Exercise objective: Your answer must be an exact transcription of every entry.

Supplied data:
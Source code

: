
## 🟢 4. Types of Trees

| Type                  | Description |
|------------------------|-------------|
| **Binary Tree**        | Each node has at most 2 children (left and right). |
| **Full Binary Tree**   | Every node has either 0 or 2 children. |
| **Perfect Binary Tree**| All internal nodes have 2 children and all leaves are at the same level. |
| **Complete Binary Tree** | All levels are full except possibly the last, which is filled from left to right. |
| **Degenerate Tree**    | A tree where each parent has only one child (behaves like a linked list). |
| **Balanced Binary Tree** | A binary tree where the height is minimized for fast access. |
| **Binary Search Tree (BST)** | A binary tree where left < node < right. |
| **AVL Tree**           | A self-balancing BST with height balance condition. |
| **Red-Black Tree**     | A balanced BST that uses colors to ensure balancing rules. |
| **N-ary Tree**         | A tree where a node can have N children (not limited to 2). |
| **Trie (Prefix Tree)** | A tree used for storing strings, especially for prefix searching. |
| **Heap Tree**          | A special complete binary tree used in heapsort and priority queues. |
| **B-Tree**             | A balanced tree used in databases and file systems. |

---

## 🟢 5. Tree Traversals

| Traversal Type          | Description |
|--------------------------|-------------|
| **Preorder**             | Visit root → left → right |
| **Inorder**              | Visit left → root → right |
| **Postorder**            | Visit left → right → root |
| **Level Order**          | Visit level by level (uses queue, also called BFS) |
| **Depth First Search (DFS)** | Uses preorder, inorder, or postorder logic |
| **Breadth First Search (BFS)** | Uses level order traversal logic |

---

Your response:
Source code

:
## 🟢 4. Types of Trees

| Type                  | Description |
|------------------------|-------------|
| **Binary Tree**        | Each node has at most 2 children (left and right). |
| **Full Binary Tree**   | Every node has either 0 or 2 children. |
| **Perfect Binary Tree**| All internal nodes have 2 children and all leaves are at the same level. |
| **Complete Binary Tree** | All levels are full except possibly the last, which is filled from left to right. |
| **Degenerate Tree**    | A tree where each parent has only one child (behaves like a linked list). |
| **Balanced Binary Tree** | A binary tree where the height is minimized for fast access. |
| **Binary Search Tree (BST)** | A binary tree where left < node < right. |
| **AVL Tree**           | A self-balancing BST with height balance condition. |
| **Red-Black Tree**     | A balanced BST that uses colors to ensure balancing rules. |
| **N-ary Tree**         | A tree where a node can have N children (not limited to 2). |
| **Trie (Prefix Tree)** | A tree used for storing strings, especially for prefix searching. |
| **Heap Tree**          | A special complete binary tree used in heapsort and priority queues. |
| **B-Tree**             | A balanced tree used in databases and file systems. |

---

## 🟢 5. Tree Traversals

| Traversal Type          | Description |
|--------------------------|-------------|
| **Preorder**             | Visit root → left → right |
| **Inorder**              | Visit left → root → right |
| **Postorder**            | Visit left → right → root |
| **Level Order**          | Visit level by level (uses queue, also called BFS) |
| **Depth First Search (DFS)** | Uses preorder, inorder, or postorder logic |
| **Breadth First Search (BFS)** | Uses level order traversal logic |

---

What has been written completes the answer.